Articulações políticas para a suplência de Jaques Wagner
A deputada federal Lídice da Mata (PSB) declarou, nesta segunda-feira (29), em Salvador, que a definição sobre a formação da chapa ligada ao senador Jaques Wagner (PT) permanece em aberto. A parlamentar ressaltou que, até o momento, não houve uma reivindicação formal por parte de sua legenda, indicando que o processo de escolha segue em fase de diálogo interno entre os aliados.

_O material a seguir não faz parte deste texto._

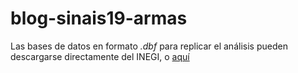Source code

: # blog-sinais19-armas

Las bases de datos en formato _.dbf_ para replicar el análisis pueden descargarse directamente del INEGI, o [aquí](https://www.dropbox.com/sh/w6gh9i10kleiidn/AABy473K9-nujkCydRB29kpqa/inegi_mort/dbfs?dl=0&subfolder_nav_tracking=1)
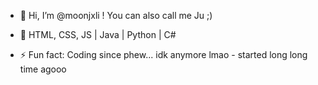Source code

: - 👋 Hi, I’m @moonjxli ! You can also call me Ju ;)

- 🌱 HTML, CSS, JS | Java | Python | C#

- ⚡ Fun fact: Coding since phew... idk anymore lmao - started long long time agooo

<!---
moonjxli/moonjxli is a ✨ special ✨ repository because its `README.md` (this file) appears on your GitHub profile.
You can click the Preview link to take a look at your changes.
--->
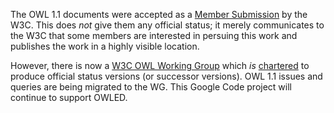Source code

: The OWL 1.1 documents were accepted as a [Member Submission](http://www.w3.org/Submission/2006/10/) by the W3C. This does _not_ give them any official status; it merely communicates to the W3C that some members are interested in persuing this work and publishes the work in a highly visible location.

However, there is now a [W3C OWL Working Group](http://www.w3.org/2007/OWL/wiki/OWL_Working_Group) which _is_ [chartered](http://www.w3.org/2007/06/OWLCharter.html) to produce official status versions (or successor versions). OWL 1.1 issues and queries are being migrated to the WG. This Google Code project will continue to support OWLED.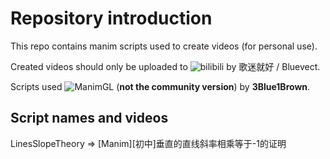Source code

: # Repository introduction
This repo contains manim scripts used to create videos (for personal use).

Created videos should only be uploaded to ![bilibili](https://www.bilibili.com) by 歌迷就好 / Bluevect.

Scripts used ![ManimGL](https://github.com/3b1b/manim) (**not the community version**) by **3Blue1Brown**.

## Script names and videos
LinesSlopeTheory => \[Manim\]\[初中\]垂直的直线斜率相乘等于-1的证明
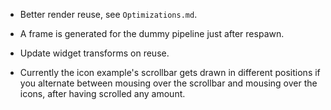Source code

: * Better render reuse, see `Optimizations.md`.

* A frame is generated for the dummy pipeline just after respawn.
* Update widget transforms on reuse.
 * Currently the icon example's scrollbar gets drawn in different positions if you alternate between mousing over the scrollbar and mousing over the icons, after having scrolled any amount.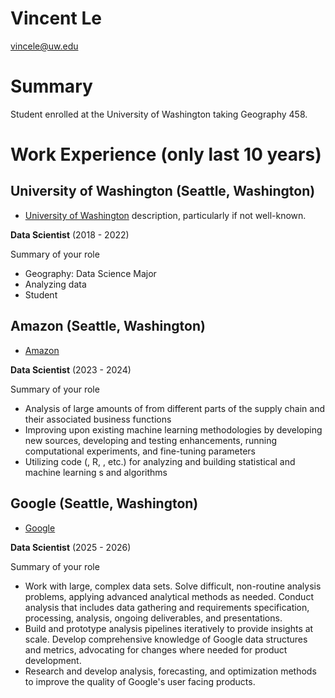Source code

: # Vincent Le

vincele@uw.edu

# Summary

Student enrolled at the University of Washington taking Geography 458.

# Work Experience (only last 10 years)

## University of Washington (Seattle, Washington)

* [University of Washington][] description, particularly if not well-known.

**Data Scientist** (2018 - 2022)

Summary of your role

- Geography: Data Science Major
- Analyzing data
- Student

## Amazon (Seattle, Washington)
* [Amazon][]

**Data Scientist** (2023 - 2024)

Summary of your role

- Analysis of large amounts of from different parts of the supply chain and their associated business functions
- Improving upon existing machine learning methodologies by developing new sources, developing and testing enhancements, running computational experiments, and fine-tuning parameters
- Utilizing code (, R, , etc.) for analyzing and building statistical and machine learning s and algorithms

## Google (Seattle, Washington)
* [Google][]

**Data Scientist** (2025 - 2026)

Summary of your role

- Work with large, complex data sets. Solve difficult, non-routine analysis problems, applying advanced analytical methods as needed. Conduct analysis that includes data gathering and requirements specification, processing, analysis, ongoing deliverables, and presentations.
- Build and prototype analysis pipelines iteratively to provide insights at scale. Develop comprehensive knowledge of Google data structures and metrics, advocating for changes where needed for product development.
- Research and develop analysis, forecasting, and optimization methods to improve the quality of Google's user facing products.


[University of Washington]: https://www.washington.edu
[Amazon]: https://www.amazon.com/
[Google]: https://www.google.com/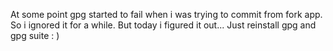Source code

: At some point gpg started to fail when i was trying to commit from fork app. So i ignored it for a while. But today i figured it out... Just reinstall gpg and gpg suite : )
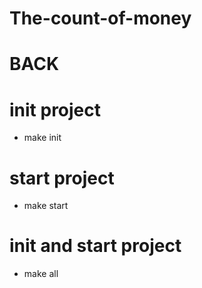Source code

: # The-count-of-money
# BACK

# init project
- make init

# start project
- make start

# init and start project
- make all
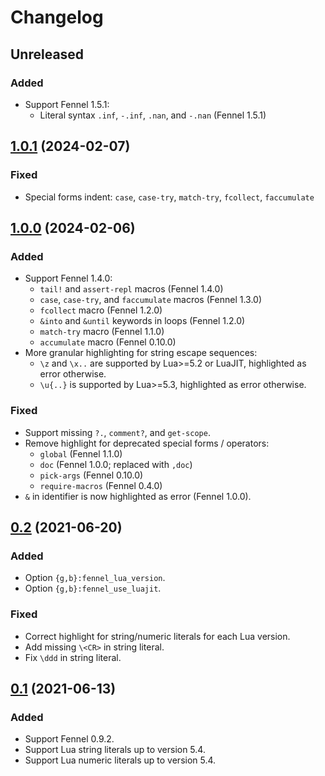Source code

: # Changelog

## Unreleased

### Added

- Support Fennel 1.5.1:
  - Literal syntax `.inf`, `-.inf`, `.nan`, and `-.nan` (Fennel 1.5.1) 

## [1.0.1][v1.0.1] (2024-02-07)

### Fixed

- Special forms indent: `case`, `case-try`, `match-try`, `fcollect`,
  `faccumulate`

## [1.0.0][v1.0.0] (2024-02-06)

### Added

- Support Fennel 1.4.0:
  - `tail!` and `assert-repl` macros (Fennel 1.4.0)
  - `case`, `case-try`, and `faccumulate` macros (Fennel 1.3.0)
  - `fcollect` macro (Fennel 1.2.0)
  - `&into` and `&until` keywords in loops (Fennel 1.2.0)
  - `match-try` macro (Fennel 1.1.0)
  - `accumulate` macro (Fennel 0.10.0)
- More granular highlighting for string escape sequences:
  - `\z` and `\x..` are supported by Lua>=5.2 or LuaJIT, highlighted as
    error otherwise.
  - `\u{..}` is supported by Lua>=5.3, highlighted as error otherwise.

### Fixed

- Support missing `?.`, `comment?`, and `get-scope`.
- Remove highlight for deprecated special forms / operators:
  - `global` (Fennel 1.1.0)
  - `doc` (Fennel 1.0.0; replaced with `,doc`)
  - `pick-args` (Fennel 0.10.0)
  - `require-macros` (Fennel 0.4.0)
- `&` in identifier is now highlighted as error (Fennel 1.0.0).

## [0.2][v0.2] (2021-06-20)

### Added

- Option `{g,b}:fennel_lua_version`.
- Option `{g,b}:fennel_use_luajit`.

### Fixed

- Correct highlight for string/numeric literals for each Lua version.
- Add missing `\<CR>` in string literal.
- Fix `\ddd` in string literal.

## [0.1][v0.1] (2021-06-13)

### Added

- Support Fennel 0.9.2.
- Support Lua string literals up to version 5.4.
- Support Lua numeric literals up to version 5.4.

[v1.0.1]: https://github.com/m15a/vim-fennel-syntax/releases/tag/v1.0.1
[v1.0.0]: https://github.com/m15a/vim-fennel-syntax/releases/tag/v1.0.0
[v0.2]: https://github.com/m15a/vim-fennel-syntax/tree/v0.2
[v0.1]: https://github.com/m15a/vim-fennel-syntax/tree/v0.1

<!-- vim: set tw=72 spell: -->
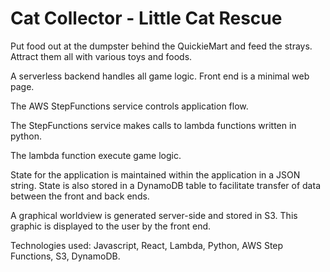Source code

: # Cat Collector - Little Cat Rescue
Put food out at the dumpster behind the QuickieMart and feed the strays.
Attract them all with various toys and foods.


A serverless backend handles all game logic. Front end is a minimal web page.

The AWS StepFunctions service controls application flow.

The StepFunctions service makes calls to lambda functions written in python. 

The lambda function execute game logic.

State for the application is maintained within the application in a JSON string. State is also stored in a DynamoDB table to facilitate transfer of data between the front and back ends.

A graphical worldview is generated server-side and stored in S3. This graphic is displayed to the user by the front end.


Technologies used: Javascript, React, Lambda, Python, AWS Step Functions, S3, DynamoDB.
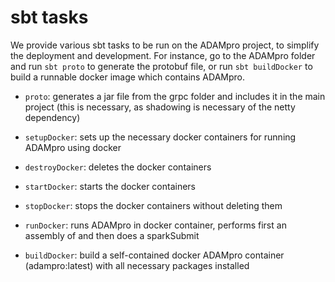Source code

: sbt tasks
====================

We provide various sbt tasks to be run on the ADAMpro project, to simplify the deployment and development. For instance, go to the ADAMpro folder and run `sbt proto` to generate the protobuf file, or run `sbt buildDocker` to build a runnable docker image which contains ADAMpro.

*   `proto`: generates a jar file from the grpc folder and includes it in the main project (this is necessary, as shadowing is necessary of the netty dependency)

*   `setupDocker`: sets up the necessary docker containers for running ADAMpro using docker
*   `destroyDocker`: deletes the docker containers
*   `startDocker`: starts the docker containers
*   `stopDocker`: stops the docker containers without deleting them
*   `runDocker`: runs ADAMpro in docker container, performs first an assembly of and then does a sparkSubmit

*   `buildDocker`: build a self-contained docker ADAMpro container (adampro:latest) with all necessary packages installed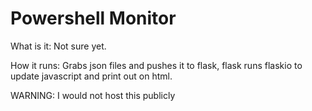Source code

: # Powershell Monitor

What is it:
Not sure yet.

How it runs:
Grabs json files and pushes it to flask, flask runs flaskio to update javascript and print out on html.

WARNING: I would not host this publicly
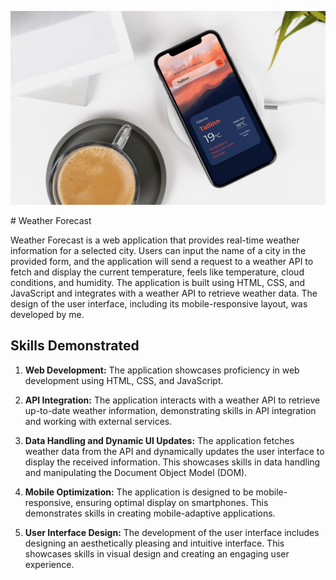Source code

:  <p align="center">
     <img src="sourse/prew.jpg" width="700" alt="Project Preview">
   </p>
# Weather Forecast

Weather Forecast is a web application that provides real-time weather information for a selected city. Users can input the name of a city in the provided form, and the application will send a request to a weather API to fetch and display the current temperature, feels like temperature, cloud conditions, and humidity. The application is built using HTML, CSS, and JavaScript and integrates with a weather API to retrieve weather data. The design of the user interface, including its mobile-responsive layout, was developed by me.

## Skills Demonstrated

1. **Web Development:** The application showcases proficiency in web development using HTML, CSS, and JavaScript.

2. **API Integration:** The application interacts with a weather API to retrieve up-to-date weather information, demonstrating skills in API integration and working with external services.

3. **Data Handling and Dynamic UI Updates:** The application fetches weather data from the API and dynamically updates the user interface to display the received information. This showcases skills in data handling and manipulating the Document Object Model (DOM).

4. **Mobile Optimization:** The application is designed to be mobile-responsive, ensuring optimal display on smartphones. This demonstrates skills in creating mobile-adaptive applications.

5. **User Interface Design:** The development of the user interface includes designing an aesthetically pleasing and intuitive interface. This showcases skills in visual design and creating an engaging user experience.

A declaração ocorreu durante a agenda oficial do governador Jerônimo Rodrigues (PT), que acompanhou a operação assistida do VLT entre a Estação Feira de São Joaquim e a Parada Marisqueiras. O cenário político baiano observa com atenção os desdobramentos dessa composição, que envolve interesses de diferentes siglas da base governista.
Bastidores e a disputa pela vaga
A disputa pela suplência de Jaques Wagner tornou-se um ponto central nas negociações dos partidos aliados. Antes de eventos recentes que impactaram o cenário político, a indicação de Lídice da Mata era considerada uma possibilidade sólida, após um convite feito pelo próprio senador. Paralelamente, o PSD apresentou o nome do ex-prefeito Edvaldo Brito para ocupar o mesmo posto.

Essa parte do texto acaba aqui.